● Action item: The data below should be copied out exactly, with its pictures omitted.

(Beginning of Data for this task)

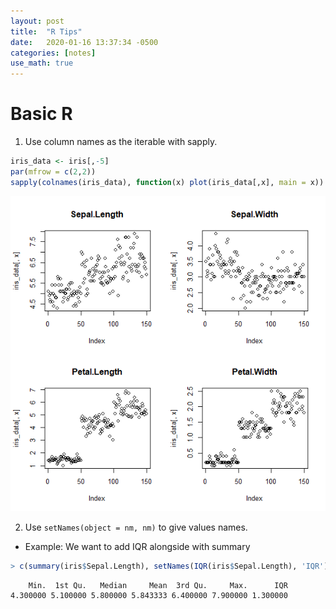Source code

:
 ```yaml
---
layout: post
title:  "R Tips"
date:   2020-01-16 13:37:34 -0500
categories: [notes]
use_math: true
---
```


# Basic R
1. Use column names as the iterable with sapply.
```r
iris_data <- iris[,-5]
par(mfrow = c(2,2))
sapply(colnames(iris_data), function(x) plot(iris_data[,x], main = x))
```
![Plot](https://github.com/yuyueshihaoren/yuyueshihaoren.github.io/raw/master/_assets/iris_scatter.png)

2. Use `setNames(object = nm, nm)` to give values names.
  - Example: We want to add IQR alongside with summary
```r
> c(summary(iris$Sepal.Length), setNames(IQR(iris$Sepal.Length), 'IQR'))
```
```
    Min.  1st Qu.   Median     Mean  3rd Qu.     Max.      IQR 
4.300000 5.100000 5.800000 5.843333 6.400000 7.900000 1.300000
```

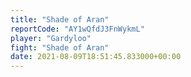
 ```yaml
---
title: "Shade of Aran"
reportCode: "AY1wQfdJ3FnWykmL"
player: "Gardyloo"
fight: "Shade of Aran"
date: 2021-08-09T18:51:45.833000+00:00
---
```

(End of Data for this task)

● Written response:
Source code

:
 ```yaml
---
layout: post
title:  "R Tips"
date:   2020-01-16 13:37:34 -0500
categories: [notes]
use_math: true
---
```


# Basic R
1. Use column names as the iterable with sapply.
```r
iris_data <- iris[,-5]
par(mfrow = c(2,2))
sapply(colnames(iris_data), function(x) plot(iris_data[,x], main = x))
```
![Plot](https://github.com/yuyueshihaoren/yuyueshihaoren.github.io/raw/master/_assets/iris_scatter.png)

2. Use `setNames(object = nm, nm)` to give values names.
  - Example: We want to add IQR alongside with summary
```r
> c(summary(iris$Sepal.Length), setNames(IQR(iris$Sepal.Length), 'IQR'))
```
```
    Min.  1st Qu.   Median     Mean  3rd Qu.     Max.      IQR 
4.300000 5.100000 5.800000 5.843333 6.400000 7.900000 1.300000
```

 ```yaml
---
title: "Shade of Aran"
reportCode: "AY1wQfdJ3FnWykmL"
player: "Gardyloo"
fight: "Shade of Aran"
date: 2021-08-09T18:51:45.833000+00:00
---
```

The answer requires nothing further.